"Gee up, whoa," said Joe, throwing his halter over the neck of one of the calm black horses as he came up with the creature, out of which all frolicsome spirits had long departed. "Thee's got a bit of ugly work to do, so see thee does it kindly."

It was a bit of ugly work, enough to displease all the animal creation of the Falcon Range.

Captain Guy Falconer, the younger son of the late owner of the Moat, had come home from active service with his regiment abroad, to die in the prime of manhood of a neglected wound.

But not before having, both by precept and example, impressed all around him with the conviction that to him "to die was gain," and that his triumphant faith had enfolded the young wife and children whom he must leave behind, and placed them in his heavenly Father's arms, to be cared for, and brought to Him in due time.

And this treasured remembrance now soothed the pain of an uprooting from home and its associations, such as neither she nor her husband had ever contemplated. For the elder Mr. Falconer had long held a lucrative and honourable appointment abroad, and only used his inheritance at home to drain its resources, and to supply his own and his elder son's extravagances, leaving the mansion and grounds to the tenancy of Captain Falconer's family with the impression that the estate must one day follow its long antecedent history by descent in the male line to the lawful heir-presumptive, the only son of Guy and Blanche Falconer.

Mr. Geoffry, the elder son of the now deceased proprietor, had neither inclination nor health for the English climate, hated the responsibilities of a landlord, was childless, and devoid of affection or sympathy for the brother whose interests he did not scruple to set aside, and whose admired and devoted wife he rejoiced to humble and oppress.

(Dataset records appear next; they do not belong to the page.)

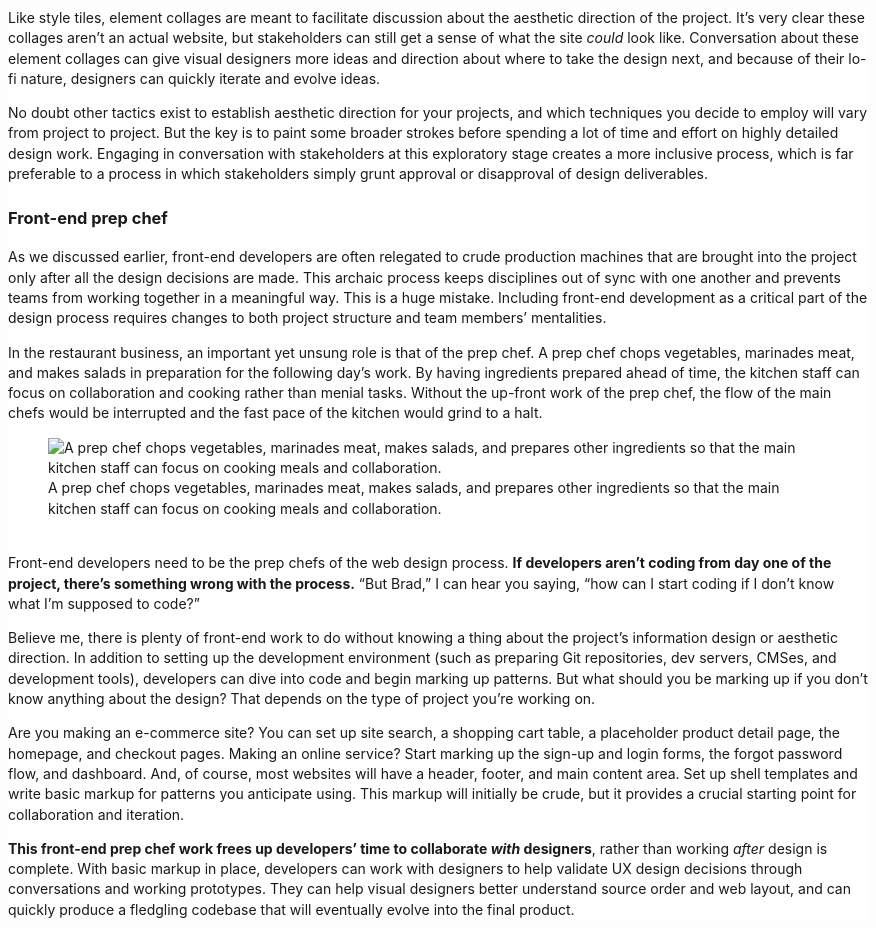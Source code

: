 Like style tiles, element collages are meant to facilitate discussion about the aesthetic direction of the project. It’s very clear these collages aren’t an actual website, but stakeholders can still get a sense of what the site _could_ look like. Conversation about these element collages can give visual designers more ideas and direction about where to take the design next, and because of their lo-fi nature, designers can quickly iterate and evolve ideas.

No doubt other tactics exist to establish aesthetic direction for your projects, and which techniques you decide to employ will vary from project to project. But the key is to paint some broader strokes before spending a lot of time and effort on highly detailed design work. Engaging in conversation with stakeholders at this exploratory stage creates a more inclusive process, which is far preferable to a process in which stakeholders simply grunt approval or disapproval of design deliverables.

### Front-end prep chef

As we discussed earlier, front-end developers are often relegated to crude production machines that are brought into the project only after all the design decisions are made. This archaic process keeps disciplines out of sync with one another and prevents teams from working together in a meaningful way. This is a huge mistake. Including front-end development as a critical part of the design process requires changes to both project structure and team members’ mentalities.

In the restaurant business, an important yet unsung role is that of the prep chef. A prep chef chops vegetables, marinades meat, and makes salads in preparation for the following day’s work. By having ingredients prepared ahead of time, the kitchen staff can focus on collaboration and cooking rather than menial tasks. Without the up-front work of the prep chef, the flow of the main chefs would be interrupted and the fast pace of the kitchen would grind to a halt.

<figure class="fwi">
    <img src="https://archive.smashing.media/assets/344dbf88-fdf9-42bb-adb4-46f01eedd629/5f0ccc5b-1e6a-4e09-8954-a50719d23766/food-prep-opt.jpg" alt="A prep chef chops vegetables, marinades meat, makes salads, and prepares other ingredients so that the main kitchen staff can focus on cooking meals and collaboration.">
	<figcaption>
	    A prep chef chops vegetables, marinades meat, makes salads, and prepares other ingredients so that the main kitchen staff can focus on cooking meals and collaboration.
	</figcaption><br>
</figure>

Front-end developers need to be the prep chefs of the web design process. **If developers aren’t coding from day one of the project, there’s something wrong with the process.** “But Brad,” I can hear you saying, “how can I start coding if I don’t know what I’m supposed to code?”

Believe me, there is plenty of front-end work to do without knowing a thing about the project’s information design or aesthetic direction. In addition to setting up the development environment (such as preparing Git repositories, dev servers, CMSes, and development tools), developers can dive into code and begin marking up patterns. But what should you be marking up if you don’t know anything about the design? That depends on the type of project you’re working on.

Are you making an e-commerce site? You can set up site search, a shopping cart table, a placeholder product detail page, the homepage, and checkout pages. Making an online service? Start marking up the sign-up and login forms, the forgot password flow, and dashboard. And, of course, most websites will have a header, footer, and main content area. Set up shell templates and write basic markup for patterns you anticipate using. This markup will initially be crude, but it provides a crucial starting point for collaboration and iteration.

**This front-end prep chef work frees up developers’ time to collaborate _with_ designers**, rather than working _after_ design is complete. With basic markup in place, developers can work with designers to help validate UX design decisions through conversations and working prototypes. They can help visual designers better understand source order and web layout, and can quickly produce a fledgling codebase that will eventually evolve into the final product.
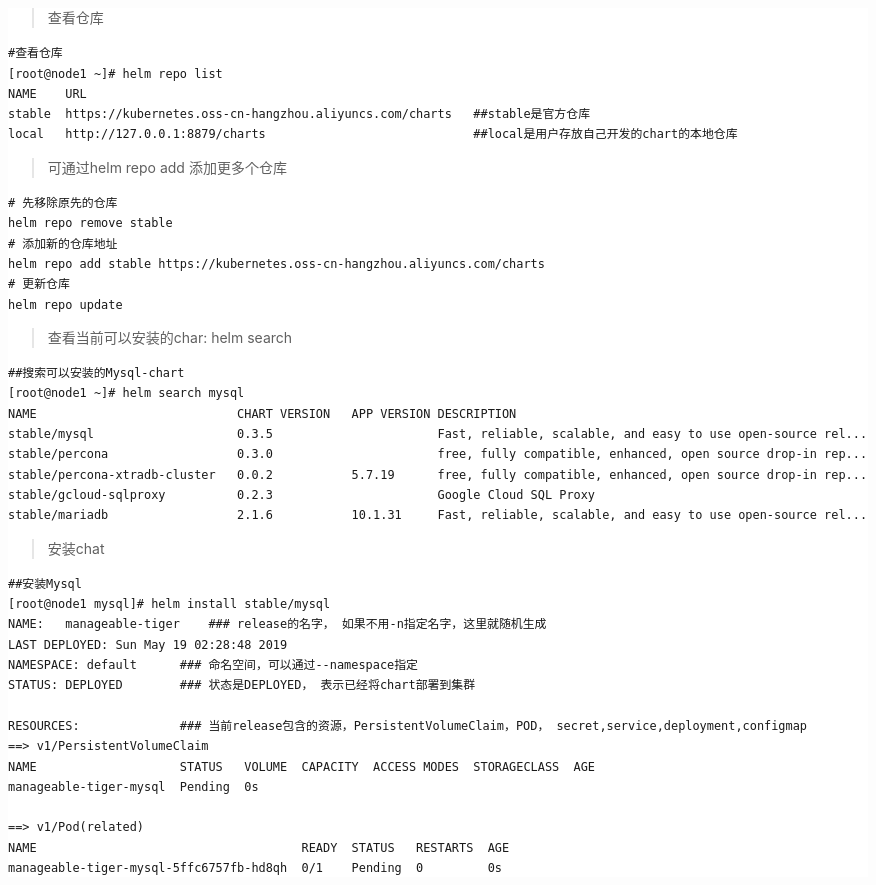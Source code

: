 >查看仓库

    #查看仓库
    [root@node1 ~]# helm repo list
    NAME  	URL                                                   
    stable	https://kubernetes.oss-cn-hangzhou.aliyuncs.com/charts   ##stable是官方仓库
    local 	http://127.0.0.1:8879/charts                             ##local是用户存放自己开发的chart的本地仓库
    
>可通过helm repo add 添加更多个仓库

    # 先移除原先的仓库
    helm repo remove stable
    # 添加新的仓库地址
    helm repo add stable https://kubernetes.oss-cn-hangzhou.aliyuncs.com/charts
    # 更新仓库
    helm repo update

>查看当前可以安装的char: helm search

    ##搜索可以安装的Mysql-chart
    [root@node1 ~]# helm search mysql
    NAME                         	CHART VERSION	APP VERSION	DESCRIPTION                                                 
    stable/mysql                 	0.3.5        	           	Fast, reliable, scalable, and easy to use open-source rel...
    stable/percona               	0.3.0        	           	free, fully compatible, enhanced, open source drop-in rep...
    stable/percona-xtradb-cluster	0.0.2        	5.7.19     	free, fully compatible, enhanced, open source drop-in rep...
    stable/gcloud-sqlproxy       	0.2.3        	           	Google Cloud SQL Proxy                                      
    stable/mariadb               	2.1.6        	10.1.31    	Fast, reliable, scalable, and easy to use open-source rel...

>安装chat  

    ##安装Mysql
    [root@node1 mysql]# helm install stable/mysql
    NAME:   manageable-tiger    ### release的名字， 如果不用-n指定名字，这里就随机生成
    LAST DEPLOYED: Sun May 19 02:28:48 2019
    NAMESPACE: default      ### 命名空间，可以通过--namespace指定
    STATUS: DEPLOYED        ### 状态是DEPLOYED， 表示已经将chart部署到集群
    
    RESOURCES:              ### 当前release包含的资源，PersistentVolumeClaim，POD， secret,service,deployment,configmap
    ==> v1/PersistentVolumeClaim
    NAME                    STATUS   VOLUME  CAPACITY  ACCESS MODES  STORAGECLASS  AGE
    manageable-tiger-mysql  Pending  0s
    
    ==> v1/Pod(related)
    NAME                                     READY  STATUS   RESTARTS  AGE
    manageable-tiger-mysql-5ffc6757fb-hd8qh  0/1    Pending  0         0s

The late turn of affairs had revealed something of this to the boy, who had hitherto considered himself born to a respectable though encumbered inheritance, and the tumult of feeling roused within taught him an unexpected lesson upon the very unsatisfactory foundation of earthly hope, and the treacherous failure of human character unsustained by Christian principle.

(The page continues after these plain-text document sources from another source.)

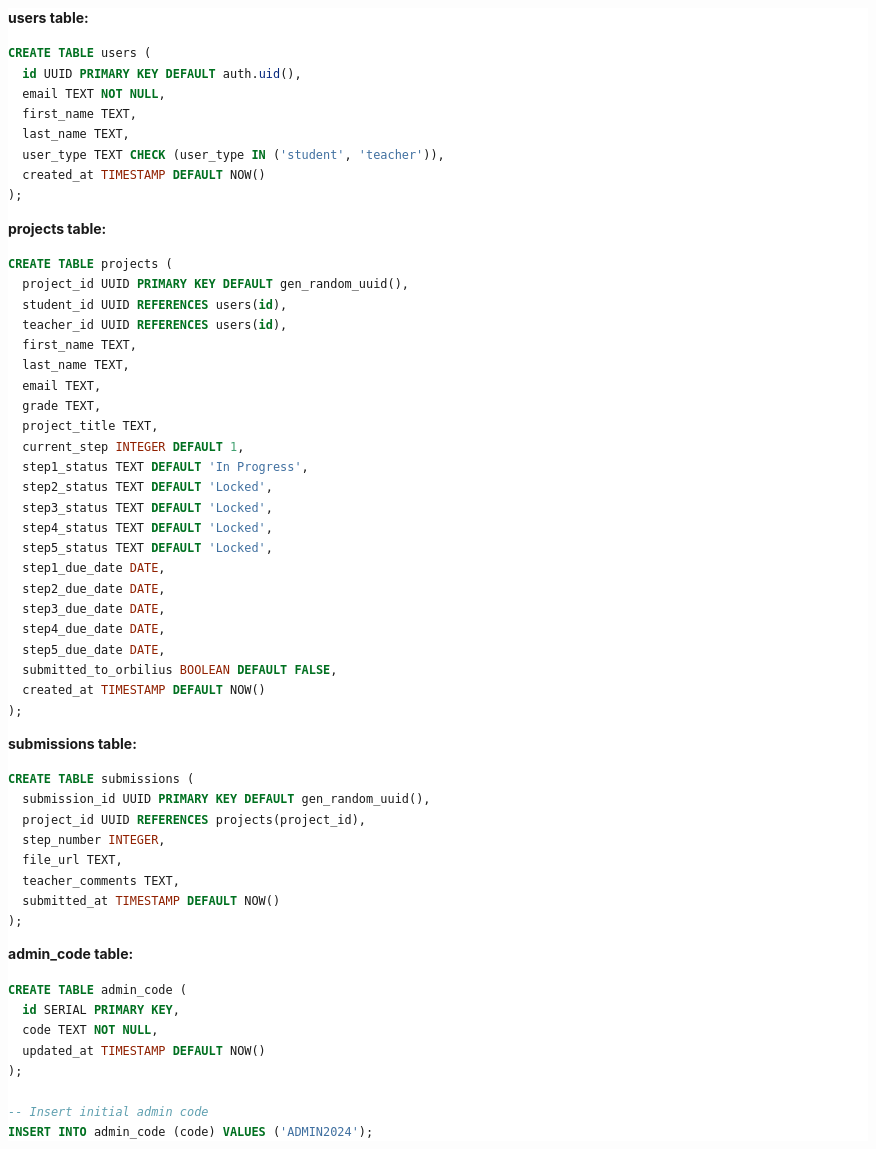    **users table:**
   ```sql
   CREATE TABLE users (
     id UUID PRIMARY KEY DEFAULT auth.uid(),
     email TEXT NOT NULL,
     first_name TEXT,
     last_name TEXT,
     user_type TEXT CHECK (user_type IN ('student', 'teacher')),
     created_at TIMESTAMP DEFAULT NOW()
   );
   ```
   
   **projects table:**
   ```sql
   CREATE TABLE projects (
     project_id UUID PRIMARY KEY DEFAULT gen_random_uuid(),
     student_id UUID REFERENCES users(id),
     teacher_id UUID REFERENCES users(id),
     first_name TEXT,
     last_name TEXT,
     email TEXT,
     grade TEXT,
     project_title TEXT,
     current_step INTEGER DEFAULT 1,
     step1_status TEXT DEFAULT 'In Progress',
     step2_status TEXT DEFAULT 'Locked',
     step3_status TEXT DEFAULT 'Locked',
     step4_status TEXT DEFAULT 'Locked',
     step5_status TEXT DEFAULT 'Locked',
     step1_due_date DATE,
     step2_due_date DATE,
     step3_due_date DATE,
     step4_due_date DATE,
     step5_due_date DATE,
     submitted_to_orbilius BOOLEAN DEFAULT FALSE,
     created_at TIMESTAMP DEFAULT NOW()
   );
   ```
   
   **submissions table:**
   ```sql
   CREATE TABLE submissions (
     submission_id UUID PRIMARY KEY DEFAULT gen_random_uuid(),
     project_id UUID REFERENCES projects(project_id),
     step_number INTEGER,
     file_url TEXT,
     teacher_comments TEXT,
     submitted_at TIMESTAMP DEFAULT NOW()
   );
   ```

   **admin_code table:**
   ```sql
   CREATE TABLE admin_code (
     id SERIAL PRIMARY KEY,
     code TEXT NOT NULL,
     updated_at TIMESTAMP DEFAULT NOW()
   );
   
   -- Insert initial admin code
   INSERT INTO admin_code (code) VALUES ('ADMIN2024');
   ```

For Master Guy had found himself in several violent passions, had indulged in more unbecoming language concerning his uncle and grandfather than had ever been heard from his lips before, had flung his lesson books into a corner, trampled down the flowers in his own particular garden, shaken his young fist at the aggravating birds that sang on cheerily among the trees, and exhausted himself in a flood of tears, with his arms clasped round the neck of a sympathising pony.

The ferment of feeling among tenants and dependents did not serve to lessen his disgust and indignation; wherever he went, kind hearts resented, and thoughtless tongues commented, until poor Guy regarded himself as the most injured of mortals, and his own the most blighted of prospects, to say nothing of those of his mother and sister.

In a state of utter self-abandonment, dreading the event of the morrow, hating to think of the last night in the dear old home, the boy had wandered from spot to spot endeared by happy childish memories, until he could bear no more, and as if the tomb would be a desirable end to all his troubles, went last to the quiet resting-place beneath the cedars.